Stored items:
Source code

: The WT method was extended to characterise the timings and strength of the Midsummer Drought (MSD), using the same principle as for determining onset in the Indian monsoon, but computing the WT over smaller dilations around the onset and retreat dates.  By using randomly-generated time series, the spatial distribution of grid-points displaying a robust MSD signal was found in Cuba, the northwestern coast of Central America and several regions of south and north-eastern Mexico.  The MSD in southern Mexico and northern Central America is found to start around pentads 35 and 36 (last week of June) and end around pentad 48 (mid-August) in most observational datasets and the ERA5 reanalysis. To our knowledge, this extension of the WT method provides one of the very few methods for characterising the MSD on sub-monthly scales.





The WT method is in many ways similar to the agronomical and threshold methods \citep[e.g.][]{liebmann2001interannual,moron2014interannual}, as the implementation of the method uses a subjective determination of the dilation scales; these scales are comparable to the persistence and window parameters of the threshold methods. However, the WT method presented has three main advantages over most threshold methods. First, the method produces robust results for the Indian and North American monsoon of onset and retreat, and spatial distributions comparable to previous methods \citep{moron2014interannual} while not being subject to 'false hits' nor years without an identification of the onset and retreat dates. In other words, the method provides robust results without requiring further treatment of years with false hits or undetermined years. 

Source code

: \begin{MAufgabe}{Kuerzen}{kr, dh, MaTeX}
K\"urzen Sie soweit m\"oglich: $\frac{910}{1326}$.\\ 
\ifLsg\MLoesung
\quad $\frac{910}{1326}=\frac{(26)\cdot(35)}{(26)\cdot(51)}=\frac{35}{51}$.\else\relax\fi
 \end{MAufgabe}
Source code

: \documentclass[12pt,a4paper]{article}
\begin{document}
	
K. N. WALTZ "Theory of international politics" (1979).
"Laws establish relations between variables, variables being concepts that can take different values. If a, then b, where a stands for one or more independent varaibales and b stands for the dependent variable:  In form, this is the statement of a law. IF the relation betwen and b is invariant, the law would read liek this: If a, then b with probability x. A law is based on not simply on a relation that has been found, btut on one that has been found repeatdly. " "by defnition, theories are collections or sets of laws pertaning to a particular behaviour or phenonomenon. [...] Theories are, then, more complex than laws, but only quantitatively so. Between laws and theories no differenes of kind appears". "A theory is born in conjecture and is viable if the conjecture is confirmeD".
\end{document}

- _WORK ORDER_
Take the stretch of lines above from the one containing "The WT method is" through the one containing "K. N. WALTZ" and repeat it exactly, adding no other line.

- _SOLUTION TO THIS PROBLEM_
The WT method is in many ways similar to the agronomical and threshold methods \citep[e.g.][]{liebmann2001interannual,moron2014interannual}, as the implementation of the method uses a subjective determination of the dilation scales; these scales are comparable to the persistence and window parameters of the threshold methods. However, the WT method presented has three main advantages over most threshold methods. First, the method produces robust results for the Indian and North American monsoon of onset and retreat, and spatial distributions comparable to previous methods \citep{moron2014interannual} while not being subject to 'false hits' nor years without an identification of the onset and retreat dates. In other words, the method provides robust results without requiring further treatment of years with false hits or undetermined years. 

Source code

: \begin{MAufgabe}{Kuerzen}{kr, dh, MaTeX}
K\"urzen Sie soweit m\"oglich: $\frac{910}{1326}$.\\ 
\ifLsg\MLoesung
\quad $\frac{910}{1326}=\frac{(26)\cdot(35)}{(26)\cdot(51)}=\frac{35}{51}$.\else\relax\fi
 \end{MAufgabe}
Source code

: \documentclass[12pt,a4paper]{article}
\begin{document}
	
K. N. WALTZ "Theory of international politics" (1979).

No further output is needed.